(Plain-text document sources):

════

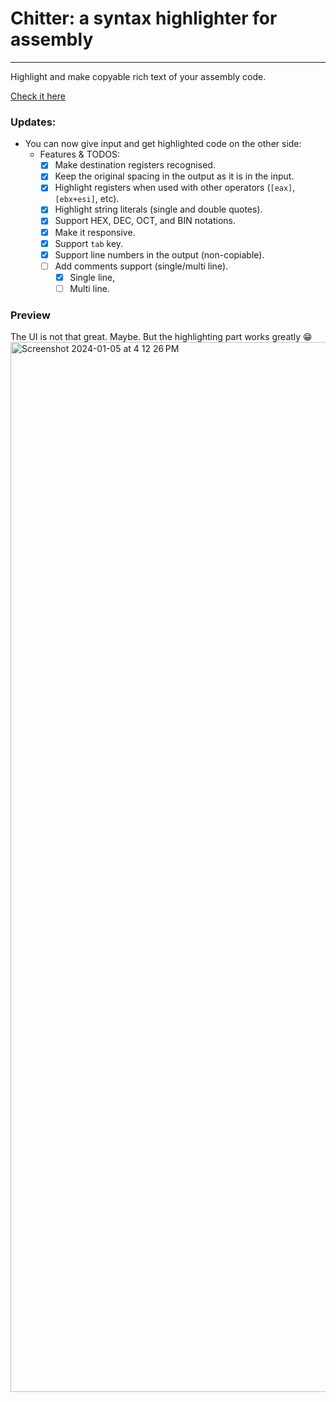 # Chitter: a syntax highlighter for assembly
---------------------------
Highlight and make copyable rich text of your assembly code.

<a href='https://najmiter.github.io/Chitter/' target='_blank'>Check it here</a>

### Updates:
* You can now give input and get highlighted code on the other side:
    * Features & TODOS:
        - [x] Make destination registers recognised. 
        - [x] Keep the original spacing in the output as it is in the input.
        - [x] Highlight registers when used with other operators (`[eax]`, `[ebx+esi]`, etc).
        - [x] Highlight string literals (single and double quotes).
        - [x] Support HEX, DEC, OCT, and BIN notations.
        - [x] Make it responsive.
        - [x] Support `tab` key.
        - [x] Support line numbers in the output (non-copiable).
        - [ ] Add comments support (single/multi line).
           - [x] Single line,
           - [ ] Multi line.

### Preview
The UI is not that great. Maybe. But the highlighting part works greatly 😁
<img width="1680" alt="Screenshot 2024-01-05 at 4 12 26 PM" src="https://github.com/najmiter/Chitter/assets/85332859/509281f6-5cfb-468a-a01d-9b1c95695686">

════

(PROBLEM TO WORK ON): Take the line that contains "The UI is not" and each line after it down to the last of the records, and retype them exactly; add nothing else.

(ANSWER FOR THE TASK):
The UI is not that great. Maybe. But the highlighting part works greatly 😁
<img width="1680" alt="Screenshot 2024-01-05 at 4 12 26 PM" src="https://github.com/najmiter/Chitter/assets/85332859/509281f6-5cfb-468a-a01d-9b1c95695686">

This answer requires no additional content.